■ **Instructions to follow**: Reproduce precisely the lines of the listing below, starting with the line that contains "によって、高い精度で求めるこ" and stopping after the line that contains "LHCのような複合粒子同士の"; include nothing else.
━━ Data shown
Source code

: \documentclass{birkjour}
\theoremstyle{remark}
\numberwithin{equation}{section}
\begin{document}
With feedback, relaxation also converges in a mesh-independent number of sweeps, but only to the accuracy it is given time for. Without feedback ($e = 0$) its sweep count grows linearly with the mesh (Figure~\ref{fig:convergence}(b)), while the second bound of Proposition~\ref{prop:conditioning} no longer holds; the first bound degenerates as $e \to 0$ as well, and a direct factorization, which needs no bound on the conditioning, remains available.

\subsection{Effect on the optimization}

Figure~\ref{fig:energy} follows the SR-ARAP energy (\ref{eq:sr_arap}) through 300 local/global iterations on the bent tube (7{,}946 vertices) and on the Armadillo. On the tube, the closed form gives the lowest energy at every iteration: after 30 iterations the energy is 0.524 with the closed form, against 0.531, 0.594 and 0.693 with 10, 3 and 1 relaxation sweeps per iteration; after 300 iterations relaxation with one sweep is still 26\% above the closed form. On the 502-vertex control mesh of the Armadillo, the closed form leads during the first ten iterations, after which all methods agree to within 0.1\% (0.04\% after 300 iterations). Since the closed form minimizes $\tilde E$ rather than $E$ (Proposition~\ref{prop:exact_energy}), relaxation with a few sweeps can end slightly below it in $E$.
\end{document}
━━━━
━━ Data shown
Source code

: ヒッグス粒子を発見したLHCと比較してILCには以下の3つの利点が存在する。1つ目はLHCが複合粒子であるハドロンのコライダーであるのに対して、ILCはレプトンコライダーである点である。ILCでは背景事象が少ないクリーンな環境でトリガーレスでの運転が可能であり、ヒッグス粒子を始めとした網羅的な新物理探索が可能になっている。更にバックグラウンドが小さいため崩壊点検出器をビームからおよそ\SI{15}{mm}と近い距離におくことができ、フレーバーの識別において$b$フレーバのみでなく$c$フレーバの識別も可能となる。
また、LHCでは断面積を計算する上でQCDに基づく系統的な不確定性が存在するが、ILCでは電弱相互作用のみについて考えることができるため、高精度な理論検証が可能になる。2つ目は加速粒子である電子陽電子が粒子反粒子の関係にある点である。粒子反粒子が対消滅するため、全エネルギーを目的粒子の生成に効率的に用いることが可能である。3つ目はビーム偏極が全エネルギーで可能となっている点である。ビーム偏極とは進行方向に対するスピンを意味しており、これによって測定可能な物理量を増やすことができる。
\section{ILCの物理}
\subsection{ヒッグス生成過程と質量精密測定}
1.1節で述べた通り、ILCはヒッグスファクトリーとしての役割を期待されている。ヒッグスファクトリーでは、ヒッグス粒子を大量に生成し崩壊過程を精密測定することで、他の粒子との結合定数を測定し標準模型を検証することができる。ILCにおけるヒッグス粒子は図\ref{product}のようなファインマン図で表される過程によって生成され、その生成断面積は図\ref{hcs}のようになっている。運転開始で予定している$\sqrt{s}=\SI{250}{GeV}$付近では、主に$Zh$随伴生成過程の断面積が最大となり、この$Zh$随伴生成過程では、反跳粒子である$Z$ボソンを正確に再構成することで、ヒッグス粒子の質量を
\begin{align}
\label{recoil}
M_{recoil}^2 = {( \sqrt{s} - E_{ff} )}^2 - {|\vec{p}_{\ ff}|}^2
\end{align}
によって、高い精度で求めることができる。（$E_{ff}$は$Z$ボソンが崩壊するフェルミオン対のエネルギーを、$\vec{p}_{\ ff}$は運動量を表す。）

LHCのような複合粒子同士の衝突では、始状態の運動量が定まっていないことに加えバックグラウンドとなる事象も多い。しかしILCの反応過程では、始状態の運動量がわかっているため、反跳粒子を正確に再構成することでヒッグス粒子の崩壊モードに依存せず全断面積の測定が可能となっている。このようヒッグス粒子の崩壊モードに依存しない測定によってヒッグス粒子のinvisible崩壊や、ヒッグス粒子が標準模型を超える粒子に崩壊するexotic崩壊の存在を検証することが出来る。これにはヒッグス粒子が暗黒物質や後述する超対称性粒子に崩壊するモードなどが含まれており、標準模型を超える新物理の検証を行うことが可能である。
━━━━
■ **Answer section**:
によって、高い精度で求めることができる。（$E_{ff}$は$Z$ボソンが崩壊するフェルミオン対のエネルギーを、$\vec{p}_{\ ff}$は運動量を表す。）

LHCのような複合粒子同士の衝突では、始状態の運動量が定まっていないことに加えバックグラウンドとなる事象も多い。しかしILCの反応過程では、始状態の運動量がわかっているため、反跳粒子を正確に再構成することでヒッグス粒子の崩壊モードに依存せず全断面積の測定が可能となっている。このようヒッグス粒子の崩壊モードに依存しない測定によってヒッグス粒子のinvisible崩壊や、ヒッグス粒子が標準模型を超える粒子に崩壊するexotic崩壊の存在を検証することが出来る。これにはヒッグス粒子が暗黒物質や後述する超対称性粒子に崩壊するモードなどが含まれており、標準模型を超える新物理の検証を行うことが可能である。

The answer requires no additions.